What this code isn't
It is not a complete implementation of a 3D reconstruction pipeline! To make it complete, at least the following things would need to be added:
- Regularization. Our ray potentials paper uses a range of regularizers, from simple TV-L1 to complex Wullf-shape. For real-world 3D reconstruction, regularizers are essential.
- Ray tracing. Even if you are given a depth map, to turn it into a collection of rays, you need to sample them. While conceptually simple, ray tracing could be tricky to implement correctly.
- C++. The field of 3D reconstruction in general relies on heavy computations done fast - which can be more naturally addressed in C++ instead of Python. In particular, one needs to care about cache efficiency.
- OpenMP/GPU. Parallelism across the volume and rays is essential for fast ray potential solvers.
Task format
Here is how you can specify your own task in the code (see tasks.py):
def create_task_from_section_a5(task_type):
# Cell numbering: [[[0, 1, 2]]]
# Desired solution: [[[0, 1, whatever]]]
grid_sizes = [1, 1, 3] # 1D example represented in 3D for generality
rays = [[0, 1, 2]] # linear indices of grid cells are listed for each ray
gradient_step_size = 1.0 # implicitly specified via cost magnitudes
ray_costs_occ = [[-2.0, -3.0, -2.0]] # one cost for each position of each ray
ray_costs_occ = [[val * gradient_step_size for val in costs]
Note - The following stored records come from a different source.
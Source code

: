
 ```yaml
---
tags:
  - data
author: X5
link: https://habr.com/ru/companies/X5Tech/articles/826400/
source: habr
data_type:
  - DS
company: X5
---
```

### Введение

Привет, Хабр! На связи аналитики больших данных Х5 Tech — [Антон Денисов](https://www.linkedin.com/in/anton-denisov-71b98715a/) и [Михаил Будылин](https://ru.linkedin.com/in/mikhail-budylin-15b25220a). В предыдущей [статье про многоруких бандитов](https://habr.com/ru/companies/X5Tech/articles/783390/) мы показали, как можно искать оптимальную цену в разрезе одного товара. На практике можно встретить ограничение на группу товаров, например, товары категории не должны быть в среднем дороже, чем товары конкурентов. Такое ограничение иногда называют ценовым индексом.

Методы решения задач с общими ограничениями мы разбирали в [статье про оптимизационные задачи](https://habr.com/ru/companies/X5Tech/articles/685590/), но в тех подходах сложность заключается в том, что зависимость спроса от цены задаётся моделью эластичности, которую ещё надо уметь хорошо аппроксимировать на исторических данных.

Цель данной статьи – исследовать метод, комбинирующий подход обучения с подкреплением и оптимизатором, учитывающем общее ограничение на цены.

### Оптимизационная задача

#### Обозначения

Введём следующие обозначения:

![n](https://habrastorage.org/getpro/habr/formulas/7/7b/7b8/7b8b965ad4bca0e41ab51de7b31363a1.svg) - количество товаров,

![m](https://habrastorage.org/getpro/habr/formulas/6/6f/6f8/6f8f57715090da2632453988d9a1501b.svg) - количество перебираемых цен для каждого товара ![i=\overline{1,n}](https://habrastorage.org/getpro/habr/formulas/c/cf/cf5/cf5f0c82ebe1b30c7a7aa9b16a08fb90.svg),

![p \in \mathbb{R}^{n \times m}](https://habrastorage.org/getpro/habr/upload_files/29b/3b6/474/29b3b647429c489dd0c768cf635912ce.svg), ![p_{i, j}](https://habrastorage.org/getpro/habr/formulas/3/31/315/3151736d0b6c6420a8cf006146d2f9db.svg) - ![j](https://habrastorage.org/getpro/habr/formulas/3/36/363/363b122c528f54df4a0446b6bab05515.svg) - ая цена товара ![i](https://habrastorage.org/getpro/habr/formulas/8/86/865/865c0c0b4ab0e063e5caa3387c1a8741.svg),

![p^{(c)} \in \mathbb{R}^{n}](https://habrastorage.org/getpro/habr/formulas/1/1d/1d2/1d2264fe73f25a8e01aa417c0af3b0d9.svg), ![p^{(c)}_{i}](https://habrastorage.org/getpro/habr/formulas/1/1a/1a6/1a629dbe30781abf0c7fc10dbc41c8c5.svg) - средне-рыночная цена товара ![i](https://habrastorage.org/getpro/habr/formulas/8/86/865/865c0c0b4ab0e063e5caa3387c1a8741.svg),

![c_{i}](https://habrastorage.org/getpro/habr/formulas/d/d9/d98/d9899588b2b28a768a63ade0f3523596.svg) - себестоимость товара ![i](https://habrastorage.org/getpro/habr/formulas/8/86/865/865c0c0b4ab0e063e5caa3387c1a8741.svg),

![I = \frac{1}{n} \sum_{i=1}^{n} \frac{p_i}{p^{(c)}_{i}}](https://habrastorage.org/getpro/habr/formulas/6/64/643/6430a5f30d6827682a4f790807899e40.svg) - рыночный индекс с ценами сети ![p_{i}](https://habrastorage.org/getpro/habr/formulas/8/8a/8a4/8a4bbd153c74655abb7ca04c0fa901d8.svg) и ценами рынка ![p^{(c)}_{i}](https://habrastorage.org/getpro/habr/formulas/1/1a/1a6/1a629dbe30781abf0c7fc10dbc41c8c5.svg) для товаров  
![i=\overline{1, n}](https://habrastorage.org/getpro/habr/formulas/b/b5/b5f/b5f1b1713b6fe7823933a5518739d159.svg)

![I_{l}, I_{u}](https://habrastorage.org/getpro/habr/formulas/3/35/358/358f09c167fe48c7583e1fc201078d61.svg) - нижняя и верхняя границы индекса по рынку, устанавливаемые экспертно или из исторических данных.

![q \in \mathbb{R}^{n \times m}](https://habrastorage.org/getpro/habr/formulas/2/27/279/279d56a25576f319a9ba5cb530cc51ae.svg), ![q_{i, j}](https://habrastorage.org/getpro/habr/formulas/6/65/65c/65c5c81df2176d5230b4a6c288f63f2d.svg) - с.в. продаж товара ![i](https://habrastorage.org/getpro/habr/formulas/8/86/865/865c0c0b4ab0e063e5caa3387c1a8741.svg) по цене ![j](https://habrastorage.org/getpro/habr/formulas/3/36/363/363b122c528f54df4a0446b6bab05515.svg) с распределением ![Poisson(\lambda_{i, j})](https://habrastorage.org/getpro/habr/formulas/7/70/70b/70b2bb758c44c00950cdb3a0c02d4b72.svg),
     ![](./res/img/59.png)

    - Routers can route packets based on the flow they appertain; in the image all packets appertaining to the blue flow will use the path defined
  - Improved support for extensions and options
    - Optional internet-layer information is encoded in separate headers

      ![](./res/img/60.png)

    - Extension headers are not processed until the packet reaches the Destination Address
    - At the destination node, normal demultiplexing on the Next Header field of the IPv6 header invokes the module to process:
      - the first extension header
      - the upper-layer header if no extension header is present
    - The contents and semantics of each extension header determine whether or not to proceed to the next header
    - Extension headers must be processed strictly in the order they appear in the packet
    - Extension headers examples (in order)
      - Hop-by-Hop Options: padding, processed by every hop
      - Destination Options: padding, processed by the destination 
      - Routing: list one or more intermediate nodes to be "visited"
for costs in ray_costs_occ]
ray_costs_free = [0.0] # one cost for every ray
return {'grid_sizes' : grid_sizes,
'rays' : rays,
'ray_costs_occ' : ray_costs_occ,
'ray_costs_free' : ray_costs_free,
'nonconvex' : ('nonconvex' in task_type)}
The code above specifies the task from Section A.5 which is a simple one-ray example.
Demo
To run the code:
python3 run.py
Demo results interpretation
For this simple one-ray example, the best solution (as occupancy indicators) would be [0.0, 1.0, whatever]. This solution is printed under "Desired occupancy indicators". Here value 0 means free, value 1 means occupied. So the best solution is to leave the first volumetric cell along the ray free and occupy the second cell. The third cell is thus completely occluded and it does not matter what value it takes. The cost of this solution is -3.
The result of ray potential optimization is shown under "Final occupancy indicators". If you choose the convex mode, what you get is an in-between solution: [0.5, 0.5, >= 0.5]. This is a bad solution: the algorithm does not put the surface anywhere in particular, but rather partially profits from costs everywhere. The cost of this solution is -3.5 and it is better than the cost of the optimal solution above. To cut out this in-between solution, we propose to use a Visibility Consistency constraint. If you enable this mode (nonconvex), you will get the correct solution [0.0, 1.0, whatever].